| Problem |
Print each record exactly as it appears, but drop the images.

___ Extracted material ___

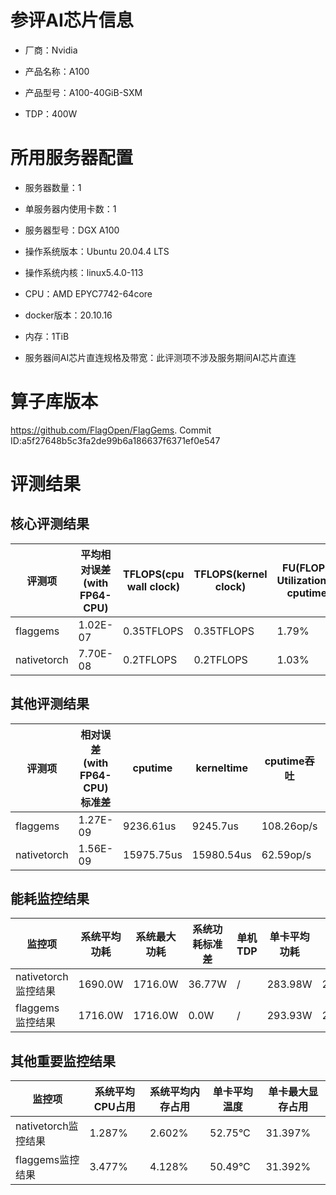 # 参评AI芯片信息

* 厂商：Nvidia


* 产品名称：A100
* 产品型号：A100-40GiB-SXM
* TDP：400W

# 所用服务器配置

* 服务器数量：1


* 单服务器内使用卡数：1
* 服务器型号：DGX A100
* 操作系统版本：Ubuntu 20.04.4 LTS
* 操作系统内核：linux5.4.0-113
* CPU：AMD EPYC7742-64core
* docker版本：20.10.16
* 内存：1TiB
* 服务器间AI芯片直连规格及带宽：此评测项不涉及服务期间AI芯片直连

# 算子库版本

https://github.com/FlagOpen/FlagGems. Commit ID:a5f27648b5c3fa2de99b6a186637f6371ef0e547

# 评测结果

## 核心评测结果

| 评测项  | 平均相对误差(with FP64-CPU) | TFLOPS(cpu wall clock) | TFLOPS(kernel clock) | FU(FLOPS Utilization)-cputime | FU-kerneltime |
| ---- | -------------- | -------------- | ------------ | ------ | ----- |
| flaggems | 1.02E-07    | 0.35TFLOPS       | 0.35TFLOPS        | 1.79% | 1.79% |
| nativetorch | 7.70E-08    | 0.2TFLOPS      | 0.2TFLOPS      | 1.03%      | 1.03%    |

## 其他评测结果

| 评测项  | 相对误差(with FP64-CPU)标准差 | cputime | kerneltime | cputime吞吐 | kerneltime吞吐 | 无预热时延 | 预热后时延 |
| ---- | -------------- | -------------- | ------------ | ------------ | -------------- | -------------- | ------------ |
| flaggems | 1.27E-09    | 9236.61us       | 9245.7us        | 108.26op/s | 108.16op/s | 1593131.87us | 9786.37us |
| nativetorch | 1.56E-09    | 15975.75us       | 15980.54us        | 62.59op/s | 62.58op/s | 21696.44us | 15985.01us |

## 能耗监控结果

| 监控项  | 系统平均功耗  | 系统最大功耗  | 系统功耗标准差 | 单机TDP | 单卡平均功耗 | 单卡最大功耗 | 单卡功耗标准差 | 单卡TDP |
| ---- | ------- | ------- | ------- | ----- | ------------ | ------------ | ------------- | ----- |
| nativetorch监控结果 | 1690.0W | 1716.0W | 36.77W   | /     | 283.98W       | 293.0W      | 4.95W        | 1690.0  |
| flaggems监控结果 | 1716.0W | 1716.0W | 0.0W   | /     | 293.93W       | 297.0W      | 2.68W        | 1716.0  |

## 其他重要监控结果

| 监控项  | 系统平均CPU占用 | 系统平均内存占用 | 单卡平均温度 | 单卡最大显存占用 |
| ---- | --------- | -------- | ------------ | -------------- |
| nativetorch监控结果 | 1.287%    | 2.602%   | 52.75°C       | 31.397%        |
| flaggems监控结果 | 3.477%    | 4.128%   | 50.49°C       | 31.392%        |
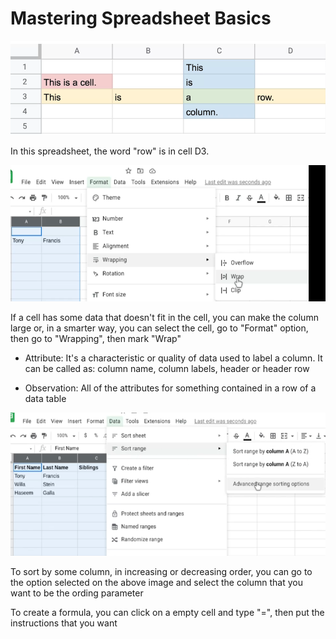 # Mastering Spreadsheet Basics

![spreadsheet-basics1](/Data%20Analytics/assets/spreadsheet-basics1.png)

In this spreadsheet, the word "row" is in cell D3.


![spreadsheet-basics2](/Data%20Analytics/assets/spreadsheet-basics2.png)

If a cell has some data that doesn't fit in the cell, you can make the column large or, in a smarter way, you can select the cell, go to "Format" option, then go to "Wrapping", then mark "Wrap"


* Attribute: It's a characteristic or quality of data used to label a column. It can be called as: column name, column labels, header or header row

* Observation: All of the attributes for something contained in a row of a data table

![spreadsheet-basics3](/Data%20Analytics/assets/spreadsheet-basics3.png)

To sort by some column, in increasing or decreasing order, you can go to the option selected on the above image and select the column that you want to be the ording parameter

To create a formula, you can click on a empty cell and type "=", then put the instructions that you want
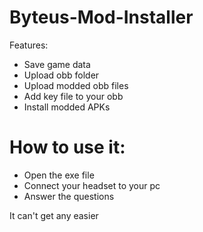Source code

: # Byteus-Mod-Installer
Features:

- Save game data
- Upload obb folder
- Upload modded obb files
- Add key file to your obb
- Install modded APKs

# How to use it:

- Open the exe file
- Connect your headset to your pc
- Answer the questions

It can't get any easier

___

| Result for this task |
 # 参评AI芯片信息

* 厂商：Nvidia


* 产品名称：A100
* 产品型号：A100-40GiB-SXM
* TDP：400W

# 所用服务器配置

* 服务器数量：1


* 单服务器内使用卡数：1
* 服务器型号：DGX A100
* 操作系统版本：Ubuntu 20.04.4 LTS
* 操作系统内核：linux5.4.0-113
* CPU：AMD EPYC7742-64core
* docker版本：20.10.16
* 内存：1TiB
* 服务器间AI芯片直连规格及带宽：此评测项不涉及服务期间AI芯片直连

# 算子库版本

https://github.com/FlagOpen/FlagGems. Commit ID:a5f27648b5c3fa2de99b6a186637f6371ef0e547

# 评测结果

## 核心评测结果

| 评测项  | 平均相对误差(with FP64-CPU) | TFLOPS(cpu wall clock) | TFLOPS(kernel clock) | FU(FLOPS Utilization)-cputime | FU-kerneltime |
| ---- | -------------- | -------------- | ------------ | ------ | ----- |
| flaggems | 1.02E-07    | 0.35TFLOPS       | 0.35TFLOPS        | 1.79% | 1.79% |
| nativetorch | 7.70E-08    | 0.2TFLOPS      | 0.2TFLOPS      | 1.03%      | 1.03%    |

## 其他评测结果

| 评测项  | 相对误差(with FP64-CPU)标准差 | cputime | kerneltime | cputime吞吐 | kerneltime吞吐 | 无预热时延 | 预热后时延 |
| ---- | -------------- | -------------- | ------------ | ------------ | -------------- | -------------- | ------------ |
| flaggems | 1.27E-09    | 9236.61us       | 9245.7us        | 108.26op/s | 108.16op/s | 1593131.87us | 9786.37us |
| nativetorch | 1.56E-09    | 15975.75us       | 15980.54us        | 62.59op/s | 62.58op/s | 21696.44us | 15985.01us |

## 能耗监控结果

| 监控项  | 系统平均功耗  | 系统最大功耗  | 系统功耗标准差 | 单机TDP | 单卡平均功耗 | 单卡最大功耗 | 单卡功耗标准差 | 单卡TDP |
| ---- | ------- | ------- | ------- | ----- | ------------ | ------------ | ------------- | ----- |
| nativetorch监控结果 | 1690.0W | 1716.0W | 36.77W   | /     | 283.98W       | 293.0W      | 4.95W        | 1690.0  |
| flaggems监控结果 | 1716.0W | 1716.0W | 0.0W   | /     | 293.93W       | 297.0W      | 2.68W        | 1716.0  |

## 其他重要监控结果

| 监控项  | 系统平均CPU占用 | 系统平均内存占用 | 单卡平均温度 | 单卡最大显存占用 |
| ---- | --------- | -------- | ------------ | -------------- |
| nativetorch监控结果 | 1.287%    | 2.602%   | 52.75°C       | 31.397%        |
| flaggems监控结果 | 3.477%    | 4.128%   | 50.49°C       | 31.392%        |
 # Mastering Spreadsheet Basics

![spreadsheet-basics1](/Data%20Analytics/assets/spreadsheet-basics1.png)

In this spreadsheet, the word "row" is in cell D3.


![spreadsheet-basics2](/Data%20Analytics/assets/spreadsheet-basics2.png)

If a cell has some data that doesn't fit in the cell, you can make the column large or, in a smarter way, you can select the cell, go to "Format" option, then go to "Wrapping", then mark "Wrap"


* Attribute: It's a characteristic or quality of data used to label a column. It can be called as: column name, column labels, header or header row

* Observation: All of the attributes for something contained in a row of a data table

![spreadsheet-basics3](/Data%20Analytics/assets/spreadsheet-basics3.png)

To sort by some column, in increasing or decreasing order, you can go to the option selected on the above image and select the column that you want to be the ording parameter

To create a formula, you can click on a empty cell and type "=", then put the instructions that you want
Source code

: # Byteus-Mod-Installer
Features:

- Save game data
- Upload obb folder
- Upload modded obb files
- Add key file to your obb
- Install modded APKs

# How to use it:

- Open the exe file
- Connect your headset to your pc
- Answer the questions

It can't get any easier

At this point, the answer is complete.